→ ACTIVITY: Send back the entries below exactly as they appear.

# # # #

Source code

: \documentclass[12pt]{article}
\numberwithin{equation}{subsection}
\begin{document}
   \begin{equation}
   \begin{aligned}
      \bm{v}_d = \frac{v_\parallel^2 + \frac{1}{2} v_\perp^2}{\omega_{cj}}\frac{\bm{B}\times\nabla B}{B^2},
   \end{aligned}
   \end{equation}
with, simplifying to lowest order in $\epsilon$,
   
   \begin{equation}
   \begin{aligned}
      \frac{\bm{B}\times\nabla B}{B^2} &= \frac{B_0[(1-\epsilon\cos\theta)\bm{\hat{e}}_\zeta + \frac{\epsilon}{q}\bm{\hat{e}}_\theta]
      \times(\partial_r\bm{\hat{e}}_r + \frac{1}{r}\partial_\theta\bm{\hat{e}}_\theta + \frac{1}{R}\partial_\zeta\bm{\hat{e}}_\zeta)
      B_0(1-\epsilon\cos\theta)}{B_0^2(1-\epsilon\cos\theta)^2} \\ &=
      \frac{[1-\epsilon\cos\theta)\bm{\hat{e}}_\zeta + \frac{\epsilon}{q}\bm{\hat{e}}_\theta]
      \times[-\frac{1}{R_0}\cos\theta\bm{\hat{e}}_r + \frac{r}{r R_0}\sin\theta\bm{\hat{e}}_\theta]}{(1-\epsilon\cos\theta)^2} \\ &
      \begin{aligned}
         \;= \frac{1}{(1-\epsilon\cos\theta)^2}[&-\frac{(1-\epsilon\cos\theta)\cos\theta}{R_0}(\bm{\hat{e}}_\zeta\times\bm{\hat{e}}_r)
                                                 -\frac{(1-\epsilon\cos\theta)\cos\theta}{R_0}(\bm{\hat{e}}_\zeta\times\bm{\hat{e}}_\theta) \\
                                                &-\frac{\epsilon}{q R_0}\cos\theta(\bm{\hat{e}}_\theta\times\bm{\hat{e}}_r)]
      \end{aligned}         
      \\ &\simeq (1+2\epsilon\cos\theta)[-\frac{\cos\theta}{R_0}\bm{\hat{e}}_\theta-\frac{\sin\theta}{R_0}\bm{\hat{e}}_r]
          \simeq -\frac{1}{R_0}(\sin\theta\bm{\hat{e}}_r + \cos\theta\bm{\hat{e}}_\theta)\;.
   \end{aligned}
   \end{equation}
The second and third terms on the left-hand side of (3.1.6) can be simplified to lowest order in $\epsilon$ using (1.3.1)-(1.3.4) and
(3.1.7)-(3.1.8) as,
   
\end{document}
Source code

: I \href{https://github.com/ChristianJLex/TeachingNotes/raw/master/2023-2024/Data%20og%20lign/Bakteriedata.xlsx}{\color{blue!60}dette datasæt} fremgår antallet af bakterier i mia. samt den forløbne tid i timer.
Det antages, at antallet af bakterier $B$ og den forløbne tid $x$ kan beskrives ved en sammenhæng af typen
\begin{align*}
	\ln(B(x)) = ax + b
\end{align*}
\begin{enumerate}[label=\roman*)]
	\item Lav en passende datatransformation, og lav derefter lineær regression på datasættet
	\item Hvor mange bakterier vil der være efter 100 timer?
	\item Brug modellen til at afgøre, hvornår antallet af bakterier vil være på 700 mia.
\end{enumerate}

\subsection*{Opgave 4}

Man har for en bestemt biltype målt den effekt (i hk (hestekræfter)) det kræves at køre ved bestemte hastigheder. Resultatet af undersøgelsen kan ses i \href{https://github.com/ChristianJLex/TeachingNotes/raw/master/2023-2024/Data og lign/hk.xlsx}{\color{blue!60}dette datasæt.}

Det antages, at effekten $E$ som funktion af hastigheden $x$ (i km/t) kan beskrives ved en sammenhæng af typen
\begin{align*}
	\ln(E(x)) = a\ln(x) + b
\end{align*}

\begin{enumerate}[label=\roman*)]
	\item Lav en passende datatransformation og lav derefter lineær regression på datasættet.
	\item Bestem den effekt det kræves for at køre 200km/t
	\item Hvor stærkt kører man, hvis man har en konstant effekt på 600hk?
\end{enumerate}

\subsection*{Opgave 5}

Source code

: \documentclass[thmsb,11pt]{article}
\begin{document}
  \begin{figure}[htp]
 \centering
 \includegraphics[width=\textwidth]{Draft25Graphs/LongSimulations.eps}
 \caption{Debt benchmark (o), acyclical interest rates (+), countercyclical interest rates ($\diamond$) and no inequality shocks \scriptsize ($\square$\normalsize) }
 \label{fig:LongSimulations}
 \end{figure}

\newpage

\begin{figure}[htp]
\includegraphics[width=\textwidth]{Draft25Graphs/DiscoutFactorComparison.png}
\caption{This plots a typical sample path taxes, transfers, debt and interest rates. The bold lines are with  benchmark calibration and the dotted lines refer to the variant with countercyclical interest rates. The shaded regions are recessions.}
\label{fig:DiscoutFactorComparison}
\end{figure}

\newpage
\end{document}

# # # #

→ EXPECTED OUTPUT:
Source code

: \documentclass[12pt]{article}
\numberwithin{equation}{subsection}
\begin{document}
   \begin{equation}
   \begin{aligned}
      \bm{v}_d = \frac{v_\parallel^2 + \frac{1}{2} v_\perp^2}{\omega_{cj}}\frac{\bm{B}\times\nabla B}{B^2},
   \end{aligned}
   \end{equation}
with, simplifying to lowest order in $\epsilon$,
   
   \begin{equation}
   \begin{aligned}
      \frac{\bm{B}\times\nabla B}{B^2} &= \frac{B_0[(1-\epsilon\cos\theta)\bm{\hat{e}}_\zeta + \frac{\epsilon}{q}\bm{\hat{e}}_\theta]
      \times(\partial_r\bm{\hat{e}}_r + \frac{1}{r}\partial_\theta\bm{\hat{e}}_\theta + \frac{1}{R}\partial_\zeta\bm{\hat{e}}_\zeta)
      B_0(1-\epsilon\cos\theta)}{B_0^2(1-\epsilon\cos\theta)^2} \\ &=
      \frac{[1-\epsilon\cos\theta)\bm{\hat{e}}_\zeta + \frac{\epsilon}{q}\bm{\hat{e}}_\theta]
      \times[-\frac{1}{R_0}\cos\theta\bm{\hat{e}}_r + \frac{r}{r R_0}\sin\theta\bm{\hat{e}}_\theta]}{(1-\epsilon\cos\theta)^2} \\ &
      \begin{aligned}
         \;= \frac{1}{(1-\epsilon\cos\theta)^2}[&-\frac{(1-\epsilon\cos\theta)\cos\theta}{R_0}(\bm{\hat{e}}_\zeta\times\bm{\hat{e}}_r)
                                                 -\frac{(1-\epsilon\cos\theta)\cos\theta}{R_0}(\bm{\hat{e}}_\zeta\times\bm{\hat{e}}_\theta) \\
                                                &-\frac{\epsilon}{q R_0}\cos\theta(\bm{\hat{e}}_\theta\times\bm{\hat{e}}_r)]
      \end{aligned}         
      \\ &\simeq (1+2\epsilon\cos\theta)[-\frac{\cos\theta}{R_0}\bm{\hat{e}}_\theta-\frac{\sin\theta}{R_0}\bm{\hat{e}}_r]
          \simeq -\frac{1}{R_0}(\sin\theta\bm{\hat{e}}_r + \cos\theta\bm{\hat{e}}_\theta)\;.
   \end{aligned}
   \end{equation}
The second and third terms on the left-hand side of (3.1.6) can be simplified to lowest order in $\epsilon$ using (1.3.1)-(1.3.4) and
(3.1.7)-(3.1.8) as,
   
\end{document}
Source code

: I \href{https://github.com/ChristianJLex/TeachingNotes/raw/master/2023-2024/Data%20og%20lign/Bakteriedata.xlsx}{\color{blue!60}dette datasæt} fremgår antallet af bakterier i mia. samt den forløbne tid i timer.
Det antages, at antallet af bakterier $B$ og den forløbne tid $x$ kan beskrives ved en sammenhæng af typen
\begin{align*}
	\ln(B(x)) = ax + b
\end{align*}
\begin{enumerate}[label=\roman*)]
	\item Lav en passende datatransformation, og lav derefter lineær regression på datasættet
	\item Hvor mange bakterier vil der være efter 100 timer?
	\item Brug modellen til at afgøre, hvornår antallet af bakterier vil være på 700 mia.
\end{enumerate}

\subsection*{Opgave 4}

Man har for en bestemt biltype målt den effekt (i hk (hestekræfter)) det kræves at køre ved bestemte hastigheder. Resultatet af undersøgelsen kan ses i \href{https://github.com/ChristianJLex/TeachingNotes/raw/master/2023-2024/Data og lign/hk.xlsx}{\color{blue!60}dette datasæt.}

Det antages, at effekten $E$ som funktion af hastigheden $x$ (i km/t) kan beskrives ved en sammenhæng af typen
\begin{align*}
	\ln(E(x)) = a\ln(x) + b
\end{align*}

\begin{enumerate}[label=\roman*)]
	\item Lav en passende datatransformation og lav derefter lineær regression på datasættet.
	\item Bestem den effekt det kræves for at køre 200km/t
	\item Hvor stærkt kører man, hvis man har en konstant effekt på 600hk?
\end{enumerate}

\subsection*{Opgave 5}

Source code

: \documentclass[thmsb,11pt]{article}
\begin{document}
  \begin{figure}[htp]
 \centering
 \includegraphics[width=\textwidth]{Draft25Graphs/LongSimulations.eps}
 \caption{Debt benchmark (o), acyclical interest rates (+), countercyclical interest rates ($\diamond$) and no inequality shocks \scriptsize ($\square$\normalsize) }
 \label{fig:LongSimulations}
 \end{figure}

\newpage

\begin{figure}[htp]
\includegraphics[width=\textwidth]{Draft25Graphs/DiscoutFactorComparison.png}
\caption{This plots a typical sample path taxes, transfers, debt and interest rates. The bold lines are with  benchmark calibration and the dotted lines refer to the variant with countercyclical interest rates. The shaded regions are recessions.}
\label{fig:DiscoutFactorComparison}
\end{figure}

\newpage
\end{document}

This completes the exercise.